Tuesday, February 5, 2002




Damn... train rides over and I didn't actually get to do what I wanted [fix my silly theme].

Another complaint: the user's data doesn't seem to be separated out in the Radio UserLand directory to the point of easily being backed up. Or maybe the answer is simply that I should back up the entire directory and always make sure to stick it back in the same spot because it has lots of absolute paths encoded within?
8:42:08 PM    




...nope. Didn't render with upstreaming disabled. I suppose that makes sense, but it still begs the question of how to preview/view your homepage when not actually online!

And I was all set to start playing w/some XML-RPC stuff. Nuts.

Hmmm... if I enabled upstreaming, then invoked

user.scheduler.prefs.runThreads = true; scheduler.monitorThreads ();

It is now attempting to actually perform the upstream. Of course, that won't work, but it did save the rendered pages into backup/renderings.
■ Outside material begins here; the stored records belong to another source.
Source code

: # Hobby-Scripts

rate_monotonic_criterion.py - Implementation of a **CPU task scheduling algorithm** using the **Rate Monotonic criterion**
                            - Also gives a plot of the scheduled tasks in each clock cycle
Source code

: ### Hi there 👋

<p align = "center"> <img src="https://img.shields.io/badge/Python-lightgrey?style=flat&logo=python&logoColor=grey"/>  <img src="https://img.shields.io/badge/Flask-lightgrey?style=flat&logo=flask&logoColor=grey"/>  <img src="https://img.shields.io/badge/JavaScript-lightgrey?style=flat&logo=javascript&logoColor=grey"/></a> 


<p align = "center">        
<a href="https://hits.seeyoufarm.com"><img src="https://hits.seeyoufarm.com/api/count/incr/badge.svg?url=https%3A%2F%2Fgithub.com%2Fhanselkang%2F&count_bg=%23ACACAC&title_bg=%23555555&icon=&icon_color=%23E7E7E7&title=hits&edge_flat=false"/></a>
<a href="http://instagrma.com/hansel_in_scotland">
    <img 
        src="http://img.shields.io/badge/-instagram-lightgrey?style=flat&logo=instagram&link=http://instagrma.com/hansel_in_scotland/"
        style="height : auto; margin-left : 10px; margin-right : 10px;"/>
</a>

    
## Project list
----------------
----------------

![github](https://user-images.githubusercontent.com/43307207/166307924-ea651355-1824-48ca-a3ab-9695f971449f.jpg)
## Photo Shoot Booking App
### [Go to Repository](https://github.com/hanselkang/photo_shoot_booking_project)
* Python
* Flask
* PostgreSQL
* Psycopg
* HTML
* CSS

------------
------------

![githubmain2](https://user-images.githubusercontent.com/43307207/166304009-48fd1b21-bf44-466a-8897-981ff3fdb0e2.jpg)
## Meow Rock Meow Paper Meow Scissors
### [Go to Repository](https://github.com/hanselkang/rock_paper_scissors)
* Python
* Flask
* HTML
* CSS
Not exactly a pretty solution and one that I never would have figured out if upstreaming hadn't broken last night and Jake Savin hadn't have been so incredibly helpful.

Of course, as I longtime developer, I have to ask myself: How much of this random evaluation of bits o' Frontier code can I do without getting myself [and my data] into trouble?
8:40:48 PM    




How in the heck do you configure this thing to effectively for local previews when not connected to the cloud?

I'm currently sitting on the train-- no net connection-- and I really want to mess w/the template that drives the look and feel of my homepage.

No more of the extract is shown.